Many techniques are used to stage a property. De-cluttering, depersonalizing, updating old or unattractive fixtures, painting, furniture rearrangement, rental furniture and accessorizing are just some of the changes used to make a home more appealing to potential buyers.
Since a typical home buyer decides if they are attracted to a home or not in the first 8 seconds, curb appeal is generally viewed as a vital aspect of the staging process. Therefore, curb appeal, the practice of improving a home’s exterior appeal, is used alongside interior improvements.
It has been shown that homes containing furniture and accessories sell more quickly than vacant homes, because the potential buyers realize what can actually be done with the place. They may realize that the room is actually a lot larger than it would look without furnishings. Rental of furniture and decorative accessories is a common solution when selling brand new properties that have never been occupied, or those where homeowners have already vacated the property.
Spaciousness and light often determine the success of a staged home. Typically, the larger a room appears, the better it will seem to home buyers. Dark, tight spaces create a poor impression and may prevent the home from selling. Furniture layouts should create an impression of openness and comfort. Non-essential items should be removed to minimize crowding and clutter. Opening curtains and blinds to let in natural light and turning on interior and exterior lights at nighttime are also common staging techniques.

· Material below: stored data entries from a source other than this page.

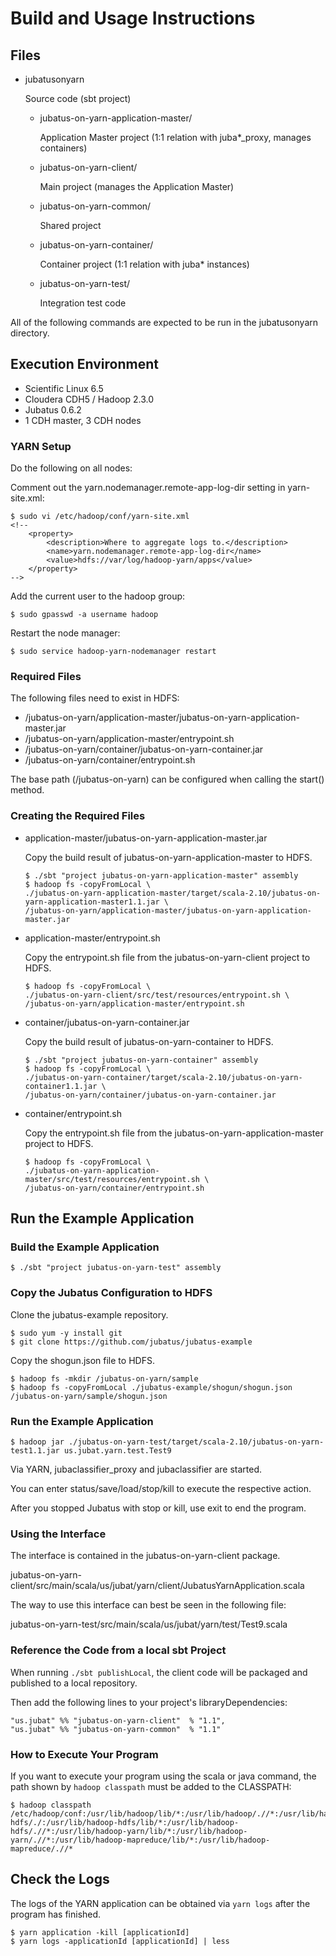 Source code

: # Build and Usage Instructions

## Files

- jubatusonyarn

  Source code (sbt project)

  - jubatus-on-yarn-application-master/

    Application Master project (1:1 relation with juba*_proxy, manages containers)

  - jubatus-on-yarn-client/

    Main project (manages the Application Master)

  - jubatus-on-yarn-common/

    Shared project

  - jubatus-on-yarn-container/

    Container project (1:1 relation with juba* instances)

  - jubatus-on-yarn-test/

    Integration test code

All of the following commands are expected to be run in the jubatusonyarn directory.


## Execution Environment

- Scientific Linux 6.5
- Cloudera CDH5 / Hadoop 2.3.0
- Jubatus 0.6.2
- 1 CDH master, 3 CDH nodes

### YARN Setup

Do the following on all nodes:

Comment out the yarn.nodemanager.remote-app-log-dir setting in yarn-site.xml:

```
$ sudo vi /etc/hadoop/conf/yarn-site.xml
<!--
	<property>
        <description>Where to aggregate logs to.</description>
        <name>yarn.nodemanager.remote-app-log-dir</name>
        <value>hdfs://var/log/hadoop-yarn/apps</value>
    </property>
-->
```

Add the current user to the hadoop group:

```
$ sudo gpasswd -a username hadoop
```

Restart the node manager:

```
$ sudo service hadoop-yarn-nodemanager restart
```

### Required Files

The following files need to exist in HDFS:

- /jubatus-on-yarn/application-master/jubatus-on-yarn-application-master.jar
- /jubatus-on-yarn/application-master/entrypoint.sh
- /jubatus-on-yarn/container/jubatus-on-yarn-container.jar
- /jubatus-on-yarn/container/entrypoint.sh

The base path (/jubatus-on-yarn) can be configured when calling the start() method.


### Creating the Required Files

- application-master/jubatus-on-yarn-application-master.jar

  Copy the build result of jubatus-on-yarn-application-master to HDFS.

    ```
    $ ./sbt "project jubatus-on-yarn-application-master" assembly
    $ hadoop fs -copyFromLocal \
    ./jubatus-on-yarn-application-master/target/scala-2.10/jubatus-on-yarn-application-master1.1.jar \
    /jubatus-on-yarn/application-master/jubatus-on-yarn-application-master.jar
    ```

- application-master/entrypoint.sh

  Copy the entrypoint.sh file from the jubatus-on-yarn-client project to HDFS.

    ```
    $ hadoop fs -copyFromLocal \
    ./jubatus-on-yarn-client/src/test/resources/entrypoint.sh \
    /jubatus-on-yarn/application-master/entrypoint.sh
    ```

- container/jubatus-on-yarn-container.jar

  Copy the build result of jubatus-on-yarn-container to HDFS.

    ```
    $ ./sbt "project jubatus-on-yarn-container" assembly
    $ hadoop fs -copyFromLocal \
    ./jubatus-on-yarn-container/target/scala-2.10/jubatus-on-yarn-container1.1.jar \
    /jubatus-on-yarn/container/jubatus-on-yarn-container.jar
    ```

- container/entrypoint.sh

  Copy the entrypoint.sh file from the jubatus-on-yarn-application-master project to HDFS.

    ```
    $ hadoop fs -copyFromLocal \
    ./jubatus-on-yarn-application-master/src/test/resources/entrypoint.sh \
    /jubatus-on-yarn/container/entrypoint.sh
    ```


## Run the Example Application

### Build the Example Application

```
$ ./sbt "project jubatus-on-yarn-test" assembly
```

### Copy the Jubatus Configuration to HDFS

Clone the jubatus-example repository.

```
$ sudo yum -y install git
$ git clone https://github.com/jubatus/jubatus-example
```

Copy the shogun.json file to HDFS.

```
$ hadoop fs -mkdir /jubatus-on-yarn/sample
$ hadoop fs -copyFromLocal ./jubatus-example/shogun/shogun.json /jubatus-on-yarn/sample/shogun.json
```

### Run the Example Application

```
$ hadoop jar ./jubatus-on-yarn-test/target/scala-2.10/jubatus-on-yarn-test1.1.jar us.jubat.yarn.test.Test9
```

Via YARN, jubaclassifier_proxy  and jubaclassifier are started.

You can enter status/save/load/stop/kill to execute the respective action.

After you stopped Jubatus with stop or kill, use exit to end the program.


### Using the Interface

The interface is contained in the jubatus-on-yarn-client package.

jubatus-on-yarn-client/src/main/scala/us/jubat/yarn/client/JubatusYarnApplication.scala

The way to use this interface can best be seen in the following file:

jubatus-on-yarn-test/src/main/scala/us/jubat/yarn/test/Test9.scala


### Reference the Code from a local sbt Project

When running `./sbt publishLocal`, the client code will be packaged and published to a local repository.

Then add the following lines to your project's libraryDependencies:

```
"us.jubat" %% "jubatus-on-yarn-client"  % "1.1",
"us.jubat" %% "jubatus-on-yarn-common"  % "1.1"
```

### How to Execute Your Program

If you want to execute your program using the scala or java command, the path shown by `hadoop classpath` must be added to the CLASSPATH:

```
$ hadoop classpath
/etc/hadoop/conf:/usr/lib/hadoop/lib/*:/usr/lib/hadoop/.//*:/usr/lib/hadoop-hdfs/./:/usr/lib/hadoop-hdfs/lib/*:/usr/lib/hadoop-hdfs/.//*:/usr/lib/hadoop-yarn/lib/*:/usr/lib/hadoop-yarn/.//*:/usr/lib/hadoop-mapreduce/lib/*:/usr/lib/hadoop-mapreduce/.//*
```

## Check the Logs

The logs of the YARN application can be obtained via `yarn logs` after the program has finished.

```
$ yarn application -kill [applicationId]
$ yarn logs -applicationId [applicationId] | less
```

One school of thought suggests that wall treatments and flooring are most appealing when presented in neutral colors and subtle patterns. Paint colors should be neutral whenever possible, as bright or bold colors and strong patterns detract from the universal appeal of a space.
Religious items, personal photos, awards, certificates and cultural items are often removed to downplay the presence of current homeowners. This helps potential home buyers to not only feel more at ease during viewings, but allows them to focus on the property itself while also imagining their own belongings in the space.